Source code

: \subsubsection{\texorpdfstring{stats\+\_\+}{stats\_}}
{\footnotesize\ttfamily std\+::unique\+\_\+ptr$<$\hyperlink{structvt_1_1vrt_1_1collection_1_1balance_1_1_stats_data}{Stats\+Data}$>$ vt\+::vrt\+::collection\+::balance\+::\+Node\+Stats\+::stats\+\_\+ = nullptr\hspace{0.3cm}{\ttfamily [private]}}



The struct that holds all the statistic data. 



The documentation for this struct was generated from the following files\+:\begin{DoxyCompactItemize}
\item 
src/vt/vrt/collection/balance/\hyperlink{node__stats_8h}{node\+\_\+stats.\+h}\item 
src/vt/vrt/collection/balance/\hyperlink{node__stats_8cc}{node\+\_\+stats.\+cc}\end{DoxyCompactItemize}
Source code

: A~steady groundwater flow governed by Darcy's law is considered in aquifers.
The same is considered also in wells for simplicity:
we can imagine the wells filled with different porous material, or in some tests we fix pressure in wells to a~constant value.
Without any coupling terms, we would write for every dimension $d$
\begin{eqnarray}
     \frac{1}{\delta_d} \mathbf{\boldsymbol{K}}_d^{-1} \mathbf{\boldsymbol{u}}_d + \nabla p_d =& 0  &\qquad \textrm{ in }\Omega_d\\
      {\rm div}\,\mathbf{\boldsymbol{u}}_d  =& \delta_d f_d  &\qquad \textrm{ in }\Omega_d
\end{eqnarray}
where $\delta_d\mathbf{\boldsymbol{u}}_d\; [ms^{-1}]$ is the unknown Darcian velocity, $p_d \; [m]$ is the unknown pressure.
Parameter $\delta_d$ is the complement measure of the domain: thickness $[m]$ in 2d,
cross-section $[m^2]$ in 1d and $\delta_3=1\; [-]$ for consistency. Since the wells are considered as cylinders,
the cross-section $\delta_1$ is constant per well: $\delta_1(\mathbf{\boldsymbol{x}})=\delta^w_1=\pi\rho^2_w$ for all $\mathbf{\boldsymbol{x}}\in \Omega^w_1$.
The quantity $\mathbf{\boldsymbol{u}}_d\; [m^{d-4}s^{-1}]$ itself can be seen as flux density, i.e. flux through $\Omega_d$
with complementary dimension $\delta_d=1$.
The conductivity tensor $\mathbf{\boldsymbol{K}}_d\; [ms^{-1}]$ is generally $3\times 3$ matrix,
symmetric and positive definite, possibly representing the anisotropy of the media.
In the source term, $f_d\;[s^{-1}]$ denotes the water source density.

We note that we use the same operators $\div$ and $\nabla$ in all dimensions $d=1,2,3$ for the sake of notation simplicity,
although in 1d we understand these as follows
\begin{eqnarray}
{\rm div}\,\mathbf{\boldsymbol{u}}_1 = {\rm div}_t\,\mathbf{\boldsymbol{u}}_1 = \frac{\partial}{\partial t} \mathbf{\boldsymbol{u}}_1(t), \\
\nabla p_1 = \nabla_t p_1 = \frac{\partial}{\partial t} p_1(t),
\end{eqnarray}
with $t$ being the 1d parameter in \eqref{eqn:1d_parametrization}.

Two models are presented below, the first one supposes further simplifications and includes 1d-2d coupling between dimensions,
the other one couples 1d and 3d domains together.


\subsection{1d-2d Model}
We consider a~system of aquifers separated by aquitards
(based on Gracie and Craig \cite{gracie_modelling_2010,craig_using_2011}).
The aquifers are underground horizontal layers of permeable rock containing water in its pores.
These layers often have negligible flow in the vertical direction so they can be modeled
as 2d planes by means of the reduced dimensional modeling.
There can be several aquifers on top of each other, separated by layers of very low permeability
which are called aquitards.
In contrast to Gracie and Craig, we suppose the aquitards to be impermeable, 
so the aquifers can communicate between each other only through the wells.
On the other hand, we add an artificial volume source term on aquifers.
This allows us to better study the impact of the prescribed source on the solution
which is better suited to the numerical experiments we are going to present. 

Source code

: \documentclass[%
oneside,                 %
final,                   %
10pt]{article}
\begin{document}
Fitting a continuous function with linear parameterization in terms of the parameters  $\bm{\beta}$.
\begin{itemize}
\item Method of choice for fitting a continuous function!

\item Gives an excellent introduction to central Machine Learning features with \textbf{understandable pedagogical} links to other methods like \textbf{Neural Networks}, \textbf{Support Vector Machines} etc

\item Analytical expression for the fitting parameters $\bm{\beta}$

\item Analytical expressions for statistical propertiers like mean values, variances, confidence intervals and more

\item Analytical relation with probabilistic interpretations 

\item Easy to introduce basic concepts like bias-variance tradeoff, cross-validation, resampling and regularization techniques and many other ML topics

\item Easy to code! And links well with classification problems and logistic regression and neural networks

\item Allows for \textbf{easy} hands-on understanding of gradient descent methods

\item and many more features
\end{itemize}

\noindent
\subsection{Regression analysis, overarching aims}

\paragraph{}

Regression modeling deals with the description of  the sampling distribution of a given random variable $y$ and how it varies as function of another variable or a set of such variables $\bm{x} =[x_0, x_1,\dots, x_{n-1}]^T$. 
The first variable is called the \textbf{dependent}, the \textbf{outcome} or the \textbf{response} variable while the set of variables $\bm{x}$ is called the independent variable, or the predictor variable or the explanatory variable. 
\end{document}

━━━━━━━━━━━━━━━━━━━━

▶ Exercise details
Looking back over the listing above, how many lines include the word "that"? Give the number and nothing more.

▶ The answer
2